One common type of separator is the so-called dynamic separator which comprises a stationary stator and a rotatable rotor. The stator and rotor are spaced apart a slight distance so that a small gap exists between the rim of the rotor and the stator to define a discharge passage for the processed material. The size of the gap is smaller than the size of the particulates which constitute the grinding medium thereby ensuring that the grinding medium cannot pass through the gap.
This type of dispersing and grinding apparatus typically employs a grinding vessel in which are charged the material to be processed and the grinding medium, and a rotary shaft extends into the vessel for rotationally driving the agitator. The rotary shaft is usually directly supported on the apparatus by rotary bearings, and sealing means, such as mechanical seals, packings and the like, are installed directly on the rotary shaft. Over prolonged periods of use, the bearings and seals become worn and require replacement. In the prior art constructions, the servicing and replacement of such parts are time-consuming and troublesome tasks because the bearings and seals act directly on the rotary shaft. As a consequence, it is necessary to extract the rotary shaft together with the agitator from the grinding vessel in order to service and replace the bearings and seals.

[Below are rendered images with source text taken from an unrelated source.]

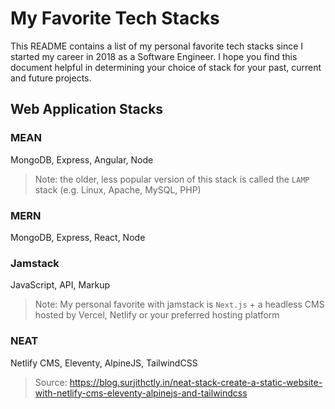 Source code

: # My Favorite Tech Stacks

This README contains a list of my personal favorite tech stacks since I started my career in 2018 as a Software Engineer. I hope you find this document helpful in determining your choice of stack for your past, current and future projects.

## Web Application Stacks

### MEAN

MongoDB, Express, Angular, Node

> Note: the older, less popular version of this stack is called the `LAMP` stack (e.g. Linux, Apache, MySQL, PHP)

### MERN

MongoDB, Express, React, Node

### Jamstack

JavaScript, API, Markup

> Note: My personal favorite with jamstack is `Next.js` + a headless CMS hosted by Vercel, Netlify or your preferred hosting platform

### NEAT

Netlify CMS, Eleventy, AlpineJS, TailwindCSS

> Source: https://blog.surjithctly.in/neat-stack-create-a-static-website-with-netlify-cms-eleventy-alpinejs-and-tailwindcss
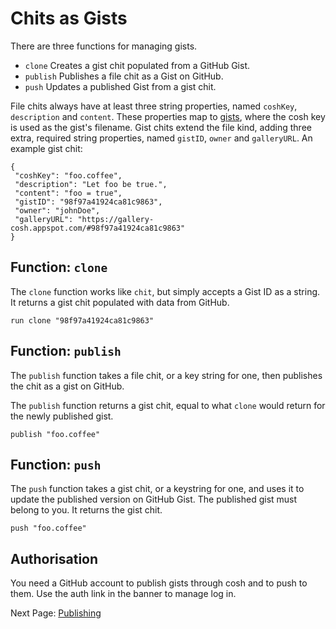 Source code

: # Chits as Gists

There are three functions for managing gists.

- `clone` Creates a gist chit populated from a GitHub Gist.
- `publish` Publishes a file chit as a Gist on GitHub.
- `push` Updates a published Gist from a gist chit.

File chits always have at least three string properties, named `coshKey`,
`description` and `content`. These properties map to [gists][1], where the
cosh key is used as the gist's filename. Gist chits extend the file kind,
adding three extra, required string properties, named `gistID`, `owner` and
`galleryURL`. An example gist chit:

    {
     "coshKey": "foo.coffee",
     "description": "Let foo be true.",
     "content": "foo = true",
     "gistID": "98f97a41924ca81c9863",
     "owner": "johnDoe",
     "galleryURL": "https://gallery-cosh.appspot.com/#98f97a41924ca81c9863"
    }

## Function: `clone`

The `clone` function works like `chit`, but simply accepts a Gist ID as
a string. It returns a gist chit populated with data from GitHub.

    run clone "98f97a41924ca81c9863"

## Function: `publish`

The `publish` function takes a file chit, or a key string for one, then
publishes the chit as a gist on GitHub.

The `publish` function returns a gist chit, equal to what `clone` would
return for the newly published gist.

    publish "foo.coffee"

## Function: `push`

The `push` function takes a gist chit, or a keystring for one, and uses it to
update the published version on GitHub Gist. The published gist must belong to
you. It returns the gist chit.

    push "foo.coffee"

## Authorisation

You need a GitHub account to publish gists through cosh and to push to them.
Use the auth link in the banner to manage log in.

Next Page: [Publishing](/docs/publishing.md)

[1]: https://gist.github.com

When the dispersing and grinding apparatus is equipped with a dynamic separator, the rotor, stator, and usually both, become quickly abraded by the abrading action of the grinding medium and, therefore, need frequent replacement. This is due to the fact that as the rotor rotates, the grinding medium tends to accumulate and concentrate at the rim area of the rotor. Consequently, the grinding medium is carried along with the rotating rotor and abrades and wears out the confronting surfaces of the stator and rotor. As the rotor is usually secured directly to the rotary shaft which rotationally drives the agitator, it is necessary to remove the rotary shaft from the apparatus in order to service or replace the worn rotor and stator. Moreover, in those constructions in which the agitator is secured directly to the rotary shaft, it is usually necessary to extract the agitator from the grinding vessel in order to remove the rotary shaft to enable servicing, repair or replacement of the worn parts of the separator. Such a procedure is time-consuming, troublesome and uneconomical.

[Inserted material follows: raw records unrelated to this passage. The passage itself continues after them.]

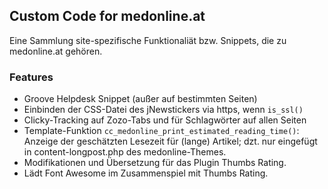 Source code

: ## Custom Code for medonline.at

Eine Sammlung site-spezifische Funktionaliät bzw. Snippets, die zu medonline.at gehören.

### Features

* Groove Helpdesk Snippet (außer auf bestimmten Seiten)
* Einbinden der CSS-Datei des jNewstickers via https, wenn `is_ssl()`
* Clicky-Tracking auf Zozo-Tabs und für Schlagwörter auf allen Seiten
* Template-Funktion `cc_medonline_print_estimated_reading_time()`: Anzeige der geschätzten Lesezeit für (lange) Artikel; dzt. nur eingefügt in content-longpost.php des medonline-Themes.
* Modifikationen und Übersetzung für das Plugin Thumbs Rating.
* Lädt Font Awesome im Zusammenspiel mit Thumbs Rating.
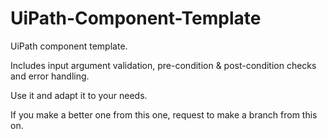 # UiPath-Component-Template

UiPath component template.

Includes input argument validation, pre-condition & post-condition checks and error handling.

Use it and adapt it to your needs.

If you make a better one from this one, request to make a branch from this on.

One object of the present invention is to provide a dispersing and grinding apparatus which overcomes the aforementioned drawbacks and disadvantages.
Another object of the present invention is to provide a dispersing and grinding apparatus having an agitator which is rotationally driven by a rotary shaft to disperse, grind, and agitate a material by the cooperative actions of the rotating agitator and a grinding medium and in which a mounting structure for rotatably mounting the rotary shaft can be removed from the apparatus without the need of removing the rotary shaft or agitator.
A further object of the present invention is to provide a removable mounting structure for rotatably mounting a rotary shaft in a dispersing and grinding apparatus and which can be removed from the apparatus without requiring removable of the rotary shaft in order to permit servicing and replacement of the bearings and seals which rotatably support the rotary shaft.
A still further object of the present invention is to provice a dispersing and grinding apparatus having a separator for separating processed material from a grinding medium and in which the separator is removably attached to the apparatus to enable easy removal thereof to permit servicing and replacement of worn parts of the separator.
Yet another object of the present invention is to provide a dispersing and grinding apparatus for dispersing, grinding and agitating a material by the cooperative actions of a rotating agitator and a grinding medium and which is rugged and durable in a construction and which enables simplified replacement of worn parts and easy servicing.
These as well as other objects, features and advantages of the invention are carried out by a dispersing and grinding apparatus having a vessel for receiving a material to be processed and a grinding medium. A rotationally driven rotary shaft extends into the vessel and carries an agitator for dispersing, grinding and agitating the material within the vessel by the cooperative actions of the rotating agitator and the grinding medium. A separator is removably installed at the discharge end of the vessel for separating the processed material from the grinding medium such that the processed material is discharged from the vessel while the grinding medium is retained in the vessel for re-use. The separator comprises a stationary stator, and a rotatable rotor mounted so that the rim area of the rotor is spaced from and faces the stator to define therebetween a small gap which is large enough to permit the processed material to discharge therethrough though small enough to prevent the grinding medium from passing therethrough. A sleeve is removably slidably inserted onto a portion of the rotary shaft which extends out of the vessel, and the sleeve is releasably secured to the rotary shaft to undergo rotation therewith. The sleeve and the rotor of the separator are rotatably supported by a mounting structure which is detachably connected to the apparatus. By such a construction, the mounting structure together with the sleeve and separator can be removed as a unit from the apparatus for service and repair without extracting the rotary shaft and agitator from the vessel.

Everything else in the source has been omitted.